DBサーバーなど個々の用途ごとに必要なリソースなどを定義しておけば、デプロイを指示するだけで、空いているサーバー・リソースを活用して、仮想サーバーを自動的に配備する。負荷などに応じて、仮想サーバーを物理サーバー間やクラウド間で動的に移動する運用も可能。プライベート・クラウドとパブリック・クラウド(Amazon EC2など)の混在環境で、相互に仮想サーバーを移動させられる。
デプロイの運用管理ソフトに加え、操作対象となるOSとハイパーバイザ(DebianとKVM、製品出荷時にはCentOSとXenも追加予定)もパッケージ化して、“クラウドOS”として提供する。物理サーバー機のNICが備えるPXEブート機能(ネットワーク起動機能)などをデプロイの運用自動化に利用する。操作・管理インタフェースは、コマンド・ラインとRESTを使ったWebサービスを用意。

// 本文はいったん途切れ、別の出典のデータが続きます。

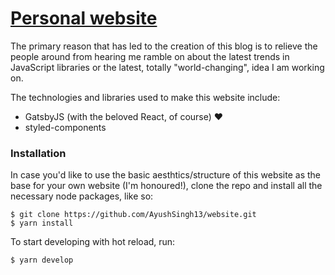 # [Personal website](https://ayushsingh13.github.io)

The primary reason that has led to the creation of this blog is to relieve the people around from hearing me ramble on about the latest trends in JavaScript libraries or the latest, totally "world-changing", idea I am working on.

The technologies and libraries used to make this website include:

- GatsbyJS (with the beloved React, of course) :heart:
- styled-components

### Installation

In case you'd like to use the basic aesthtics/structure of this website as the base for your own website (I'm honoured!), clone the repo and install all the necessary node packages, like so:

```shell
$ git clone https://github.com/AyushSingh13/website.git
$ yarn install
```

To start developing with hot reload, run:

```shell
$ yarn develop
```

APIライブラリを組み込んだカスタム・アプリケーションも開発できる。
なお、米Nimbulaの出資者でCEOのChris Pinkham氏は、2006年まで米Amazonに在籍し、Amazon EC2の開発を統括していた。2010年6月にNimbula Directorを発表し、クローズド・ベータ版を一部のユーザー企業に使わせてきた。公開した事例の1つは金融機関。夜間の金融シミュレーションに使っているリソースを昼間の間は他の業務に割り当てる。もう1つの事例は、SaaSベンダー。ユーザーごとにアクセス制御や課金のポリシーを使い分けている。